I had that moment. That’s what pushed me into getting into real estate. I had to have a change. I wanted to change. I needed to change for more than anything for myself. It wasn’t easy. I made a lot of mistakes. I tried flipping a house and I lost a little bit of money, and I realized I hated that. I bought some rentals and did okay there. Even before my son was born, I had bought a duplex a couple of years before that. That went well. I was like, “I need to do more of that.”

REW 105 | Driving For Dollars

Driving For Dollars: Women set expectations for themselves that are sometimes based on the people they love. But they earn their right to respect themselves by meeting their expectations, not lowering them.


As soon as I decided to take the plunge, I had all these obstacles to buy another rental. They needed 25% down and debt to income. There were all these complications to scale. I was like, “How do I go from paycheck-to-paycheck window cleaner to a multimillionaire and making over $1 million a year? How is that even possible before I’m dead, let alone in the next 5 or 10 years?”

I finally found out about a strategy that made it possible, which I talked about in the last episode, is known as real estate wholesaling. It’s the concept that I can do some marketing. I can find someone that will sell their property at a discount and turn the opportunity for profit. I could pass the opportunity on as a finder’s fee for the money. I didn’t have to close on it, get debt, and take a risk. I just had to find someone that wanted the deal that I found.

I didn’t believe it was possible. I thought it was sounded too good to be true. It was like, “Why would anybody sell it that big of a discount that I could then sell it for at a discount to someone else?” I was trying to figure out, “Is this possible?” There are a lot of gurus, coaches, and stuff out there talking about this, but they’re selling courses. I was like, “Are they just selling courses or they’re helping people?” I had a lot of skepticism.

I was like, “I don’t know if I can trust this.” I took a leap of faith. I paid for a mentor for $10,000. It was a huge mistake, horrible mentor. Everyone thinks he would be like, “He solved the problem.” No, he didn’t solve my problem. He made more problems. I was even more skeptical. What happened was I had given up on the idea and I was back to washing windows.

I washed windows for a guy named Stan. He was a wealthy real estate developer. I’m cleaning his mansion. He’s an older guy. I had to know everything. We sat and talked for an hour and a half. He was the most kind-loving gentleman. He was pouring into me and telling me a story. I was like, “He’s an incredible guy.”

At the end of the conversation, I was like, “Stan, if I could find two rentals, it would be life-changing.” He was like, “That’s convenient. I got these two properties. I don’t want to deal with them. I haven’t collected rents in four months. I’ll sell them to you.” I was like, “How much?” He’s like, “$500,000.” I was like, “I can’t buy them. I don’t have cash. I can’t get a loan for that much,” which was at a massive discount. They were 1-acre horse properties. They’re worth $350,000 each. He was selling them to me for $250,000 each.

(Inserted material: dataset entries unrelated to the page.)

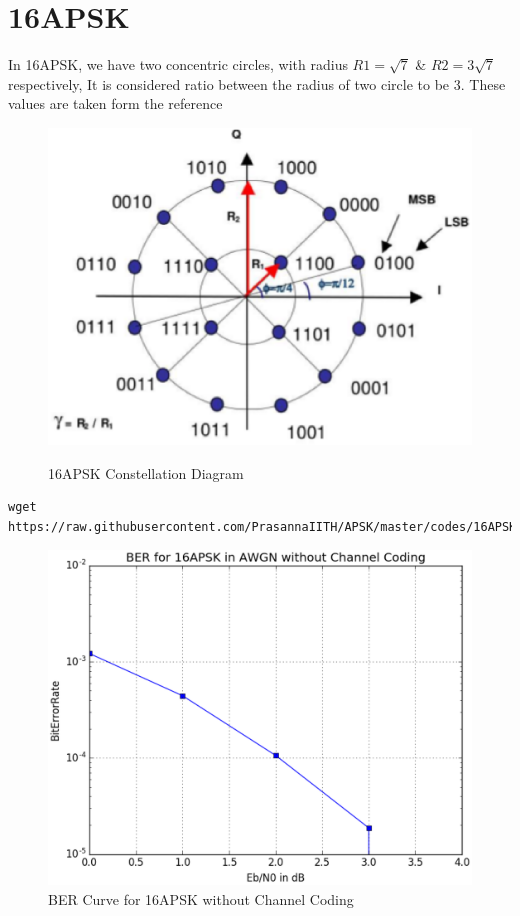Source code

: \documentclass[journal,12pt,twocolumn]{IEEEtran}
\begin{document}
\section{16APSK}
In 16APSK, we have two concentric circles, with radius $R1 = \sqrt{7}$ \& $ R2 = 3\sqrt{7}$ respectively, It is considered ratio between the radius of two circle to be 3. These values are taken form the reference \cite{b1}
\begin{figure}[h!]
\centering
\includegraphics[scale=0.4]{figs/16APSK.eps}
\label{16APSK Constellation Diagram}
\caption{16APSK Constellation Diagram}
\end{figure}

\begin{lstlisting}
wget https://raw.githubusercontent.com/PrasannaIITH/APSK/master/codes/16APSK.py
\end{lstlisting}

\begin{figure}[h!]
\centering
\includegraphics[scale=0.32]{figs/16APSK_ber.eps}
\caption{\small{BER Curve for 16APSK without Channel Coding}}
\label{BER Curve for 16APSK without Channel Coding}
\end{figure}
\end{document}
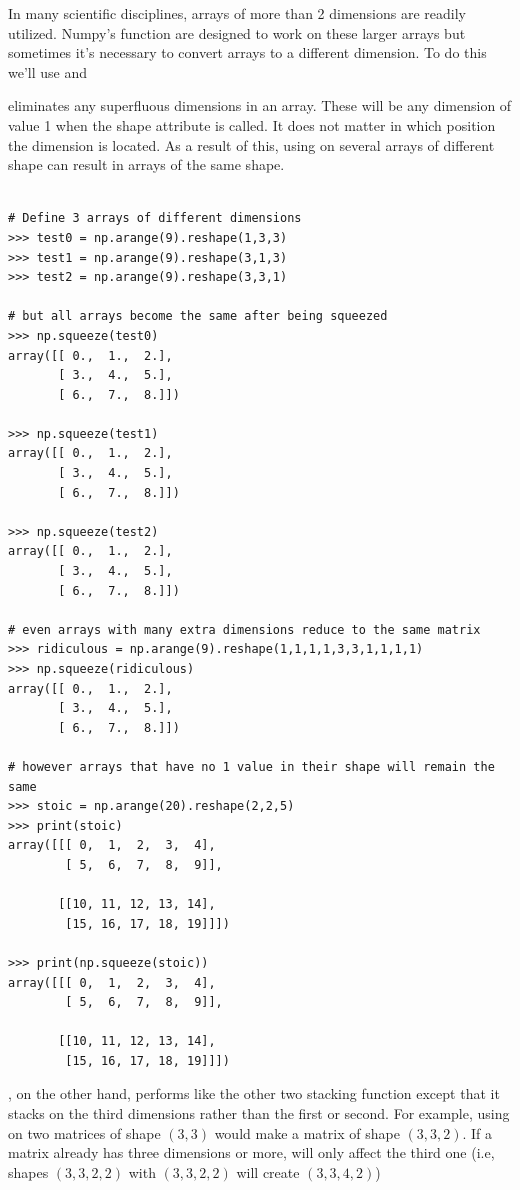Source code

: In many scientific disciplines, arrays of more than 2 dimensions are readily utilized. Numpy's function are designed to work on these larger arrays but sometimes it's necessary to convert arrays to a different dimension. To do this we'll use  and 

 eliminates any superfluous dimensions in an array. These will be any dimension of value 1 when the shape attribute is called. It does not matter in which position the dimension is located. As a result of this, using  on several arrays of different shape can result in arrays of the same shape.

\begin{lstlisting}

# Define 3 arrays of different dimensions
>>> test0 = np.arange(9).reshape(1,3,3)
>>> test1 = np.arange(9).reshape(3,1,3)
>>> test2 = np.arange(9).reshape(3,3,1)

# but all arrays become the same after being squeezed
>>> np.squeeze(test0)
array([[ 0.,  1.,  2.],
       [ 3.,  4.,  5.],
       [ 6.,  7.,  8.]])

>>> np.squeeze(test1)
array([[ 0.,  1.,  2.],
       [ 3.,  4.,  5.],
       [ 6.,  7.,  8.]])

>>> np.squeeze(test2)
array([[ 0.,  1.,  2.],
       [ 3.,  4.,  5.],
       [ 6.,  7.,  8.]])

# even arrays with many extra dimensions reduce to the same matrix
>>> ridiculous = np.arange(9).reshape(1,1,1,1,3,3,1,1,1,1)
>>> np.squeeze(ridiculous)
array([[ 0.,  1.,  2.],
       [ 3.,  4.,  5.],
       [ 6.,  7.,  8.]])

# however arrays that have no 1 value in their shape will remain the same
>>> stoic = np.arange(20).reshape(2,2,5)
>>> print(stoic)
array([[[ 0,  1,  2,  3,  4],
        [ 5,  6,  7,  8,  9]],

       [[10, 11, 12, 13, 14],
        [15, 16, 17, 18, 19]]])

>>> print(np.squeeze(stoic))
array([[[ 0,  1,  2,  3,  4],
        [ 5,  6,  7,  8,  9]],

       [[10, 11, 12, 13, 14],
        [15, 16, 17, 18, 19]]])

\end{lstlisting} 

, on the other hand, performs like the other two stacking function except that it stacks on the third dimensions rather than the first or second. For example, using  on two matrices of shape $(3,3)$ would make a matrix of shape $(3,3,2)$. If a matrix already has three dimensions or more,  will only affect the third one (i.e, shapes $(3,3,2,2)$ with $(3,3,2,2)$ will create $(3,3,4,2)$)

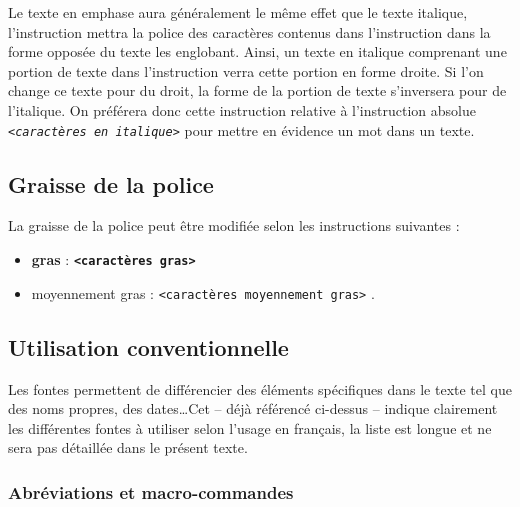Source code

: \documentclass[a4paper, 11pt, twoside, fleqn]{memoir}
\begin{document}
Le texte en emphase aura généralement le même effet que le texte italique, l'instruction \texttt{\emph{}} mettra la police des caractères contenus dans l'instruction dans la forme opposée du texte les englobant. Ainsi, un texte en italique comprenant une portion de texte dans l'instruction \texttt{\emph{}} verra cette portion en forme droite. Si l'on change ce texte pour du droit, la forme de la portion de texte s'inversera pour de l'italique. On préférera donc cette instruction relative à l'instruction absolue \texttt{\textit{<caractères en italique>}} pour mettre en évidence un mot dans un texte.\\

	\subsection{Graisse de la police}
	
	La graisse de la police peut être modifiée selon les instructions suivantes :
	
			\begin{itemize}
	\item \textbf{gras} : \texttt{\textbf{<caractères gras>}} 
	\item \textmd{moyennement gras} : \texttt{\textmd{<caractères moyennement gras>}} .
		\end{itemize}	
		
	\subsection{Utilisation conventionnelle}

Les fontes permettent de différencier des éléments spécifiques dans le texte tel que des noms propres, des dates\ldots Cet  -- déjà référencé ci-dessus -- indique clairement les différentes fontes à utiliser selon l'usage en français, la liste est longue et ne sera pas détaillée dans le présent texte.\\
	
	\subsubsection{Abréviations et macro-commandes\label{subsubsec:abreviations_macro-commandes}}
\end{document}
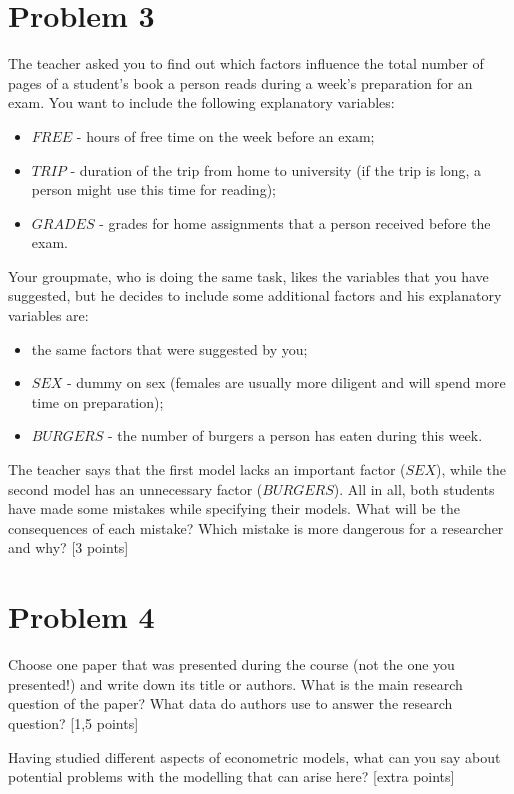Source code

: \documentclass[12pt,letterpaper]{article}
\begin{document}
\section*{Problem 3}
The teacher asked you to find out which factors influence the total number of pages of a student's book a person reads during a week's preparation for an exam. You want to include the following explanatory variables:

\begin{itemize}
    \item $FREE$ - hours of free time on the week before an exam;
    \item $TRIP$ - duration of the trip from home to university (if the trip is long, a person might use this time for reading);
    \item $GRADES$ - grades for home assignments that a person received before the exam.
\end{itemize}

Your groupmate, who is doing the same task, likes the variables that you have suggested, but he decides to include some additional factors and his explanatory variables are:

\begin{itemize}
    \item the same factors that were suggested by you;
    \item $SEX$ - dummy on sex (females are usually more diligent and will spend more time on preparation);
    \item $BURGERS$ - the number of burgers a person has eaten during this week.
\end{itemize}

The teacher says that the first model lacks an important factor ($SEX$), while the second model has an unnecessary factor ($BURGERS$). All in all, both students have made some mistakes while specifying their models.
What will be the consequences of each mistake? Which mistake is more dangerous for a researcher and why? [3 points]

\medskip
\section*{Problem 4}

Choose one paper that was presented during the course (not the one you presented!) and write down its title or authors. What is the main research question of the paper? What data do authors use to answer the research question? [1,5 points]

Having studied different aspects of econometric models, what can you say about potential problems with the modelling that can arise here? [extra points]
\end{document}
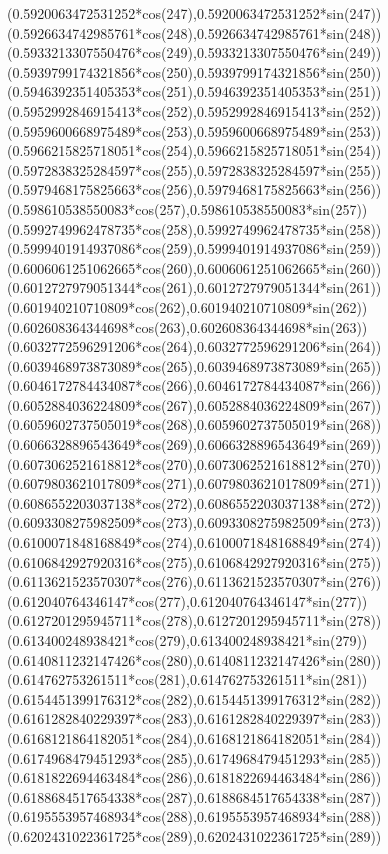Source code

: {({0.5920063472531252*cos(247)},{0.5920063472531252*sin(247)})
({0.5926634742985761*cos(248)},{0.5926634742985761*sin(248)})
({0.5933213307550476*cos(249)},{0.5933213307550476*sin(249)})
({0.5939799174321856*cos(250)},{0.5939799174321856*sin(250)})
({0.5946392351405353*cos(251)},{0.5946392351405353*sin(251)})
({0.5952992846915413*cos(252)},{0.5952992846915413*sin(252)})
({0.5959600668975489*cos(253)},{0.5959600668975489*sin(253)})
({0.5966215825718051*cos(254)},{0.5966215825718051*sin(254)})
({0.5972838325284597*cos(255)},{0.5972838325284597*sin(255)})
({0.5979468175825663*cos(256)},{0.5979468175825663*sin(256)})
({0.598610538550083*cos(257)},{0.598610538550083*sin(257)})
({0.5992749962478735*cos(258)},{0.5992749962478735*sin(258)})
({0.5999401914937086*cos(259)},{0.5999401914937086*sin(259)})
({0.6006061251062665*cos(260)},{0.6006061251062665*sin(260)})
({0.6012727979051344*cos(261)},{0.6012727979051344*sin(261)})
({0.601940210710809*cos(262)},{0.601940210710809*sin(262)})
({0.602608364344698*cos(263)},{0.602608364344698*sin(263)})
({0.6032772596291206*cos(264)},{0.6032772596291206*sin(264)})
({0.6039468973873089*cos(265)},{0.6039468973873089*sin(265)})
({0.6046172784434087*cos(266)},{0.6046172784434087*sin(266)})
({0.6052884036224809*cos(267)},{0.6052884036224809*sin(267)})
({0.6059602737505019*cos(268)},{0.6059602737505019*sin(268)})
({0.6066328896543649*cos(269)},{0.6066328896543649*sin(269)})
({0.6073062521618812*cos(270)},{0.6073062521618812*sin(270)})
({0.6079803621017809*cos(271)},{0.6079803621017809*sin(271)})
({0.6086552203037138*cos(272)},{0.6086552203037138*sin(272)})
({0.6093308275982509*cos(273)},{0.6093308275982509*sin(273)})
({0.6100071848168849*cos(274)},{0.6100071848168849*sin(274)})
({0.6106842927920316*cos(275)},{0.6106842927920316*sin(275)})
({0.6113621523570307*cos(276)},{0.6113621523570307*sin(276)})
({0.612040764346147*cos(277)},{0.612040764346147*sin(277)})
({0.6127201295945711*cos(278)},{0.6127201295945711*sin(278)})
({0.613400248938421*cos(279)},{0.613400248938421*sin(279)})
({0.6140811232147426*cos(280)},{0.6140811232147426*sin(280)})
({0.614762753261511*cos(281)},{0.614762753261511*sin(281)})
({0.6154451399176312*cos(282)},{0.6154451399176312*sin(282)})
({0.6161282840229397*cos(283)},{0.6161282840229397*sin(283)})
({0.6168121864182051*cos(284)},{0.6168121864182051*sin(284)})
({0.6174968479451293*cos(285)},{0.6174968479451293*sin(285)})
({0.6181822694463484*cos(286)},{0.6181822694463484*sin(286)})
({0.6188684517654338*cos(287)},{0.6188684517654338*sin(287)})
({0.6195553957468934*cos(288)},{0.6195553957468934*sin(288)})
({0.6202431022361725*cos(289)},{0.6202431022361725*sin(289)})
}
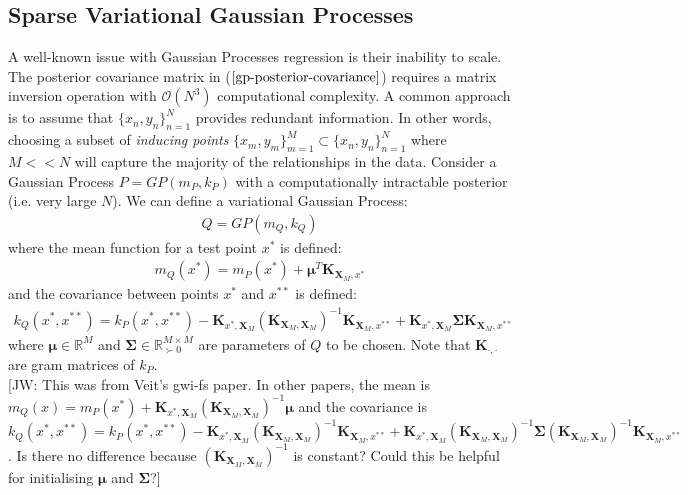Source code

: \documentclass[twoside,11pt]{article}
\newcommand{\jw}[1]{{\color{gray} [JW: #1]}}
\begin{document}
\subsection{Sparse Variational Gaussian Processes \cite{wild2023connections}}
A well-known issue with Gaussian Processes regression is their inability to scale. The posterior covariance matrix in ($\ref{gp-posterior-covariance}$) requires a matrix inversion operation with $\mathcal{O}(N^3)$ computational complexity. A common approach is to assume that $\{x_n, y_n\}_{n=1}^{N}$ provides redundant information. In other words, choosing a subset of \textit{inducing points} $\{x_m, y_m\}_{m=1}^{M} \subset \{x_n, y_n\}_{n=1}^{N}$ where $M << N$ will capture the majority of the relationships in the data. Consider a Gaussian Process $P = GP(m_P, k_P)$ with a computationally intractable posterior (i.e. very large $N$). We can define a variational Gaussian Process:
\begin{align}
    Q = GP(m_Q, k_Q)
    \label{svgp}
\end{align}
where the mean function for a test point $x^*$ is defined:
\begin{align}
    m_Q(x^*) = m_P(x^*) + \mathbf{\mu}^T\mathbf{K}_{\mathbf{X}_M, x^*}
    \label{svgp-mean}
\end{align}
and the covariance between points $x^*$ and $x^{**}$ is defined:
\begin{align}
        k_Q(x^*, x^{**}) = k_P(x^*, x^{**}) - \mathbf{K}_{x^*, \mathbf{X}_M} \left(\mathbf{K}_{\mathbf{X}_M, \mathbf{X}_M}\right)^{-1}\mathbf{K}_{\mathbf{X}_M, x^{**}} + \mathbf{K}_{x^*, \mathbf{X}_M} \mathbf{\Sigma}\mathbf{K}_{\mathbf{X}_M, x^{**}}
    \label{svgp-covariance}
\end{align}
where $\mathbf{\mu} \in \mathbb{R}^{M}$ and $\mathbf{\Sigma} \in \mathbb{R}^{M\times M}_{\succ 0}$ are parameters of $Q$ to be chosen. Note that $\mathbf{K}_{\cdot, \cdot}$ are gram matrices of $k_P$.
\\\jw{This was from Veit's gwi-fs paper. In other papers, the mean is $m_Q(x) =  m_P(x^*) + \mathbf{K}_{x^*, \mathbf{X}_M} \left(\mathbf{K}_{\mathbf{X}_M, \mathbf{X}_M}\right)^{-1} \mathbf{\mu}$ and the covariance is $k_Q(x^*, x^{**}) = k_P(x^*, x^{**}) - \mathbf{K}_{x^*, \mathbf{X}_M} \left(\mathbf{K}_{\mathbf{X}_M, \mathbf{X}_M}\right)^{-1}\mathbf{K}_{\mathbf{X}_M, x^{**}} + \mathbf{K}_{x^*, \mathbf{X}_M} \left(\mathbf{K}_{\mathbf{X}_M, \mathbf{X}_M}\right)^{-1} \mathbf{\Sigma}\left(\mathbf{K}_{\mathbf{X}_M, \mathbf{X}_M}\right)^{-1}\mathbf{K}_{\mathbf{X}_M, x^{**}}$. Is there no difference because $\left(\mathbf{K}_{\mathbf{X}_M, \mathbf{X}_M}\right)^{-1}$ is constant? Could this be helpful for initialising $\mathbf{\mu}$ and $\mathbf{\Sigma}$?}
\end{document}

He’s like, “That’s fine. I’ll be the bank.” I’m like, “Okay.” He’s like, “Can you put 20% down?” I was like, “No, Stan. I can put $2,000 or $3,000 down.” He’s like, “Okay.” I’m like, “Holy crap.” He’s like, “Let me get the paper.” He goes and gets a white paper and he starts writing down the agreement. I was like, “Stan, hold on. Don’t we need an attorney to draft an actual contract?” He’s like, “No.”

He starts educating me on the process. He’s like, “You’re going to take this to the title company. You’re also going to check with a real estate agent and make sure that’s what they’re worth. You got to confirm that what I’m saying is true.” He’s educating me on how to get these good deals. That experience, long story short with those deals, I ended up doing a rent-to-own with the tenants. They both cash me out within two years. I made over $130,000 profit on those two properties.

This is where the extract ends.